Thorn West: Issue No. 166
Labor
- Jacobin covers the first week of the SAG-AFTRA strike. SAG-AFTRA has released a negotiation status report showing in detail how little the Alliance of Motion Picture and Television Producers has been willing to give. Mayor Karen Bass, after a much-derided initial statement calling on “all sides to come to the table,” released a second statement expressing support for striking workers.
- Members of striking unions including the WGA, SAG-AFTRA, and UNITE HERE attended a Teamster rally and picket on Wednesday in downtown Los Angeles. Some 340,000 Teamster drivers and warehouse workers are poised to go on a nationwide strike against UPS if they cannot come to terms on a contract before August 1.
- In further “this is all one struggle” news, NBCUniversal recently pruned the trees outside their studio, removing shade from picket lines — only a week after LAPD communications revealed a plot to remove a tree that provided shade to an encampment. Universal has been fined $250 by the city for trimming trees without a permit. SAG-AFTRA and the WGA have filed unfair labor practices charges.
Police Violence and Community Resistance
- Knock-LA has published the results of an intensive survey of every time Los Angeles sheriff’s deputies have fired a weapon at a person.
- Local media once again chose to validate the strange and incorrect belief, seemingly prevalent among police officers, that simple exposure to certain narcotics is a health risk, after several LAPD officers were taken to the hospital for “meth exposure.”
Incarceration
- Starting on October 1, Los Angeles County will all but eliminate the use of cash bail for defendants accused of misdemeanors or nonviolent felonies. Before this announcement, the use of cash bail had already been paused, as a result of a lawsuit. The decision comes as the public has become increasingly aware of decrepit and unsafe conditions of LA County jails.
Environmental Justice
- Southern California is in the middle of a record-breaking heat wave. LA Public Press covers the annual shortcomings of Los Angeles’ system of cooling centers, which in the neighborhood of Skid Row has only gotten worse.
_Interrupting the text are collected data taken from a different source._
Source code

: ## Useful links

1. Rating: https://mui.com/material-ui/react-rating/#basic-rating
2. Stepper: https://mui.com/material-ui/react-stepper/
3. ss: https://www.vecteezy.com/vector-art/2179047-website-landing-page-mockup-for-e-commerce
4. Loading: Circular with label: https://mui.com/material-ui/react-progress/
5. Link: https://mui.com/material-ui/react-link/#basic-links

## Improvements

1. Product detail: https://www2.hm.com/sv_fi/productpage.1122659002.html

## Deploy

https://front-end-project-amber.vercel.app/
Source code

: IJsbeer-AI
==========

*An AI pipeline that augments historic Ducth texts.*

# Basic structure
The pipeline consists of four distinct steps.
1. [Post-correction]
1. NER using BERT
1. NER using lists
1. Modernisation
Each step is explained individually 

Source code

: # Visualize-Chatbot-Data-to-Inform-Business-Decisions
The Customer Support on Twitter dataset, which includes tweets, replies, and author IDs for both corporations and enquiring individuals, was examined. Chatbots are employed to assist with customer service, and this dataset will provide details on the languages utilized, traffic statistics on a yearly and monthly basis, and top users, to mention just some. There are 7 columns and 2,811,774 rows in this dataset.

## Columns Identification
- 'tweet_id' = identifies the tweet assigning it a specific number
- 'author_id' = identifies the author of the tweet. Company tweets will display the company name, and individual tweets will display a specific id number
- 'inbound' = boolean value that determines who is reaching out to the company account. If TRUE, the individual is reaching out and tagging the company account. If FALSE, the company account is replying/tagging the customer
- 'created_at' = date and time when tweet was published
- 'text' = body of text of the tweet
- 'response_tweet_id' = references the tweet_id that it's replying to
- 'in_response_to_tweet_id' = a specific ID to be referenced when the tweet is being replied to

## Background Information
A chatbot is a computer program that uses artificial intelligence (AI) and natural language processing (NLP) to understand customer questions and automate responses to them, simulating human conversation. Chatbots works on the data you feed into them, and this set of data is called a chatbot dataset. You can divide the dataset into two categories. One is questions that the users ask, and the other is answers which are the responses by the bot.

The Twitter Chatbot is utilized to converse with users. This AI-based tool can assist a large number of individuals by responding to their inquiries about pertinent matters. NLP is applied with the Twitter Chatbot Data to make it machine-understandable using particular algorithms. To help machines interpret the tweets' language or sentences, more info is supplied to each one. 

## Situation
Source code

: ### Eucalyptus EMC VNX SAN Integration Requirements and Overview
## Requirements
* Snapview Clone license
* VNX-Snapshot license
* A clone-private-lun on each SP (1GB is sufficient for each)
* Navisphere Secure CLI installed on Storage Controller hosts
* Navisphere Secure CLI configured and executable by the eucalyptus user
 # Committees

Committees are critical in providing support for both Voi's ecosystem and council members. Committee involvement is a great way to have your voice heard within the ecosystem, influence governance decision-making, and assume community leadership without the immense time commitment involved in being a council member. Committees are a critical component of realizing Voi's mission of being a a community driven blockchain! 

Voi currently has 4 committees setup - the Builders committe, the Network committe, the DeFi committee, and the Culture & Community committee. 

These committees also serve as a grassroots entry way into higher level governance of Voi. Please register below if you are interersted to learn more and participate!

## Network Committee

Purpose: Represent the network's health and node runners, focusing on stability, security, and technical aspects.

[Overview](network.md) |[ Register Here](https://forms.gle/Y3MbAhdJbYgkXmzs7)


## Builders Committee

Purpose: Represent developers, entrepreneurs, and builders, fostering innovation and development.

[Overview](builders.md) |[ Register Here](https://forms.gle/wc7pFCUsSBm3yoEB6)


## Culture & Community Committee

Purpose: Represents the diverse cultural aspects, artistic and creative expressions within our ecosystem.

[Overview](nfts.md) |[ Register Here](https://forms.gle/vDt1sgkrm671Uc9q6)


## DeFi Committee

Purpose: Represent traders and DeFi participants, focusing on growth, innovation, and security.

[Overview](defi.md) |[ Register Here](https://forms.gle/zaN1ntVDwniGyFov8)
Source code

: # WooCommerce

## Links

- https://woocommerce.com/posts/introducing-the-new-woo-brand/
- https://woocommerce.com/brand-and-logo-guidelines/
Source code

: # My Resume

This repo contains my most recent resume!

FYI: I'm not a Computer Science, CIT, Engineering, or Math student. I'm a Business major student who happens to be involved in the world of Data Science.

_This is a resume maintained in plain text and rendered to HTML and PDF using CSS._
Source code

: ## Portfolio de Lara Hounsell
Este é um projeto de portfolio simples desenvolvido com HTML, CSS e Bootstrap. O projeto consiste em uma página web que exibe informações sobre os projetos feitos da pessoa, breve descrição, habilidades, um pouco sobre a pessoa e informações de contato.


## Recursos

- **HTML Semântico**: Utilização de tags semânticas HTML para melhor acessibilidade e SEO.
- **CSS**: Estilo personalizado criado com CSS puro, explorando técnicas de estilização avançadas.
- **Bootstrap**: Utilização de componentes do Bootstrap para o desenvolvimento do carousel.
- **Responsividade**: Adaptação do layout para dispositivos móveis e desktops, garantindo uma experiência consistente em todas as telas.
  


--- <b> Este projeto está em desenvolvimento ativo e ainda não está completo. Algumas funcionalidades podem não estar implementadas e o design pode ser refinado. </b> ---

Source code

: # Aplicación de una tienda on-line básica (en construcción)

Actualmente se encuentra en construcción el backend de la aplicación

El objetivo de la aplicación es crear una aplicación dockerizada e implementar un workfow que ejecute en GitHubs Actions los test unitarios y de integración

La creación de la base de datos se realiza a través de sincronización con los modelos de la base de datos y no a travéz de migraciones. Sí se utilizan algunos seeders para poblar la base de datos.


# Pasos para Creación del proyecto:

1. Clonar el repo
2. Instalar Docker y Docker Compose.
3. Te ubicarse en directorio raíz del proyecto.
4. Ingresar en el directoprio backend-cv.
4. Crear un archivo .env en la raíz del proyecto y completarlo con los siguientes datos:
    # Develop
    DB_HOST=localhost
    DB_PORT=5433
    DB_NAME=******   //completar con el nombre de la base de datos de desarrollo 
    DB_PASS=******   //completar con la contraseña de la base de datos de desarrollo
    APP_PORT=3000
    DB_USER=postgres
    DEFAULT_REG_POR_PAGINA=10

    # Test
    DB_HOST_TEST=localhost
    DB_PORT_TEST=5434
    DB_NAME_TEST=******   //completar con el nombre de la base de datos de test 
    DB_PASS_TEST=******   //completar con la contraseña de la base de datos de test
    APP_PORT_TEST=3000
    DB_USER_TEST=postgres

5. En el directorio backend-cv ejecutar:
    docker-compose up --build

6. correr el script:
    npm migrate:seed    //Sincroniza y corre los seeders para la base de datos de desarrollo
- California’s three largest electric utilities have proposed a plan to charge customers not just for how much energy they use but also based on their household income. Their proposal is designed to accommodate a new law to make energy less costly for California’s lowest-income customers.
- An experiment in Pacoima applied “cool paint” to 10 square blocks of streets. One year later, the results have shown temperatures that are 10 degrees cooler than regular asphalt.